Coronation interrupted: Hillary’s problem with working class voters

Screen Shot 2016-03-10 at 4.20.01 PMFormer White House counselor the President Clinton, Bill Curry, has a must-read piece in Salon today. In it he discusses how “thinking only tactically makes you a bad tactician,” and shows how this has caused deep damage to the Clinton campaign.

I’ve scratched my head since 2008, wondering why Team Clinton insists on leading her messaging with easily disproved mischaracterizations aimed at her opponent, rather than focusing on solid strategy that communicates what she is about. Here we are in early March and it’s already evident in the “Michigan Miracle” that voters are rebelling against these tactics. So why keep digging that hole?

Curry states that the problem lies in an elitist media buying into the Clinton myth of inevitability and having no where to turn when the facts on the ground prove them wrong repeatedly. The most obvious truth to everyone but the media, says Curry: “The old politics is over. The fault lines of the new politics are not cultural issues like guns, abortion and same-sex marriage that divide the Democratic and Republican bases. They are issues of political reform and economic justice that divide both party’s elites from both parties’ bases, and the American people from their government. On these issues we find the elites of both parties shockingly alike. Among them: global trade; financial deregulation and prosecution of financial crimes; the social safety net including Social Security, Medicare, a living wage and health care for all; above all, the “soft corruption” of pay to play politics. 

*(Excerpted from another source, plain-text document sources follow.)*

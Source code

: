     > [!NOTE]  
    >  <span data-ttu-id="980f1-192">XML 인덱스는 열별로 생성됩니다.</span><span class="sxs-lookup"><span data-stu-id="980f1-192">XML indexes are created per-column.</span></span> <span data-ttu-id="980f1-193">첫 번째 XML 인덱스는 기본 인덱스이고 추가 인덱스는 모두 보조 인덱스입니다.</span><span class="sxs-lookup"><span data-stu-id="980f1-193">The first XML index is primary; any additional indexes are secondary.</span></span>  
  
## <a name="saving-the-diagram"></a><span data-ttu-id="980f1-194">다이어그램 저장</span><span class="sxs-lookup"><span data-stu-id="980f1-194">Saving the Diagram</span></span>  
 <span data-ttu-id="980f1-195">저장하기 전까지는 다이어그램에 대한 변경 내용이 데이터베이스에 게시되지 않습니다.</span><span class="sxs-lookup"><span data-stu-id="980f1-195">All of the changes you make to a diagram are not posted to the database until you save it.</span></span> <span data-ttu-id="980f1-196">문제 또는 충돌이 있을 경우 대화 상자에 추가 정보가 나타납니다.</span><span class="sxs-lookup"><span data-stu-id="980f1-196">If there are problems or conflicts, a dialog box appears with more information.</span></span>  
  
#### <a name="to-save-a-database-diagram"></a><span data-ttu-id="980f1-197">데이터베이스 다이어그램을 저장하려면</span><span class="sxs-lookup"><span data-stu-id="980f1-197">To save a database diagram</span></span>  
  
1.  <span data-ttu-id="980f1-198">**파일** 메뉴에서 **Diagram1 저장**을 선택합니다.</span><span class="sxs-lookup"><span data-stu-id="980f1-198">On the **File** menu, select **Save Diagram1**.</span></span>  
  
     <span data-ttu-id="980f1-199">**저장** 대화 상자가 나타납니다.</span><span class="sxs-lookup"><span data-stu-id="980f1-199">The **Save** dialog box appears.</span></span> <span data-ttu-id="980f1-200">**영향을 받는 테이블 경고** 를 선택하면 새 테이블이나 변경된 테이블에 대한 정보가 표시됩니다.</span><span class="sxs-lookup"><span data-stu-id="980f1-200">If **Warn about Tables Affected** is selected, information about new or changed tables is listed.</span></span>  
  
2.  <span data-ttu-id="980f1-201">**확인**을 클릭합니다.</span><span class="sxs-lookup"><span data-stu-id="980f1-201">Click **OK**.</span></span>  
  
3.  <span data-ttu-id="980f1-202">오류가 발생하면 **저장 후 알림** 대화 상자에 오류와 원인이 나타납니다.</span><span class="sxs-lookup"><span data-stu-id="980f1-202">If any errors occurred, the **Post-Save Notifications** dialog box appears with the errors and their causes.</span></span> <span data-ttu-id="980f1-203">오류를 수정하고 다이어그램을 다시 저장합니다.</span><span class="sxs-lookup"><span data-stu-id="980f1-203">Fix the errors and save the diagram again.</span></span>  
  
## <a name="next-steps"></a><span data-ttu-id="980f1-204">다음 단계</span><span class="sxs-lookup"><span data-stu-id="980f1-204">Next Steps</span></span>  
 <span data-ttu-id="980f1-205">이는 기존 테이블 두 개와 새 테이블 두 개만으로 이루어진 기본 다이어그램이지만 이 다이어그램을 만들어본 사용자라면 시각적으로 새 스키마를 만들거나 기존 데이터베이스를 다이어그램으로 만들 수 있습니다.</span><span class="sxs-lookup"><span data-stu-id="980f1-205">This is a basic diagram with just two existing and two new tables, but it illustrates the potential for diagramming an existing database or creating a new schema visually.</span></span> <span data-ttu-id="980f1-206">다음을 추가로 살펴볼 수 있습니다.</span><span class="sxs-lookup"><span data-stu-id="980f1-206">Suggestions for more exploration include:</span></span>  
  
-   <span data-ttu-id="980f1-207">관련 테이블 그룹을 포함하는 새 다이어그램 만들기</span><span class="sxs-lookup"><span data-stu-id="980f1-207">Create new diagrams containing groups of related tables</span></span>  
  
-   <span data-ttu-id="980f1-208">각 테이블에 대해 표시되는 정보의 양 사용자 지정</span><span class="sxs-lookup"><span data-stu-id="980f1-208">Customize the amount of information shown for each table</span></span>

“There’s a name for the bipartisan consensus of party elites: neoliberalism.” 

Even though it was rarely stated as such, neoliberalism was what the Occupy movement was all about. When people complain that both parties are the same, they’re critiquing neoliberalism. Neoliberalism, according to some, has even given rise to a “deep state,” that threatens to undermine our security as citizens. It’s the knowledge that neither party seems to be sympathetic to the interests of the voter, beyond bromides issued on the campaign trail.  The Clintons are staunch neoliberals. NAFTA, the crime bill, “the end of welfare as we know it,” “re-inventing government,”— these are all neoliberal policies.

In order to paper over the neoliberalism at odds with voters’ interests, Hillary employs innuendo and misdirection—what many call “cheap shots”—to take attention away from issues and focus it on tone and cultural identity. It’s an effective way of dividing the public against each other.

One particularly loaded misdirecting piece of innuendo is the Clinton campaign assertion that “Bernie Sanders can only win in ‘white states.’” It’s a subtle way of delegitimizing Sanders’ history of fighting for civil rights, and suggesting that, as an older white male, he probably can’t be trusted by people of color.

But this attack doesn’t hold water outside of the South. If you were watching Michigan Democratic Primary returns on CNN you saw David Axelrod, Van Jones and Donna Brazile all announce that Sanders was legitimately in the game until June—declaring the Clinton “inevitability” myth officially dead. All it took was one non-Southern state with a large African American population to flip the script. Van Jones pointed out that just like other racial and ethnic groups, blacks follow progressive and conservative tracks that can be mapped geographically. More conservative African American communities are found in the South, and progressive African American communities are found up North.

Jones went on to explain that the cultural divide is similar to any other racial/ethnic group, and our primary system was designed to take advantage of this by scheduling conservative Southern states first. The original idea was to produce a candidate who appeals to Southern voters, because back in the late 70s and early 80s we didn’t know how to win elections without gaming the South. Since then the demographics and political playing fields have shifted dramatically. Using this strategy when it no longer applies puts us on the road to nominating a candidate who can’t win the Independent vote, or the vote of the working class, as explained below.

On the same day of the Michigan primary, Vox argued that Sanders wouldn’t win that state because the economy was too damn good. “By most measures, Michigan’s economy has done well under President Barack Obama, with gains in employment, population, and economic growth since 2009, according to Dr. Donald R. Grimes, a University of Michigan researcher who studies the state’s economy…banking on these voters may be risky for the Vermont senator. Grimes noted that poorer white voters in the state have increasingly left the Democratic Party and voted Republican. “I think the Democratic Party in Michigan has increasingly become a party of upscale voters,” Grimes said.

Do you see the idea that’s being peddled here? Democrats, specifically Hillary Clinton, can’t attract working class voters. By the reasoning put forth by Vox, if we nominate HRC, we will forfeit the White House to either a racist or dominionist Republican because we’re supposedly the party of upscale voters.

That’s exactly the narrative that Sanders overturns, and it’s what has driven Hillary Clinton and her supporters to distraction. Perhaps Sanders ran into trouble with conservative Southern African American voters. I believe this is as much due to Clinton’s racist innuendo and a culture in the South of dynastic political payback, as anything else. The Clinton machine is effective.

My question is, “How is Clinton going to win the nation without Independents and the working class?”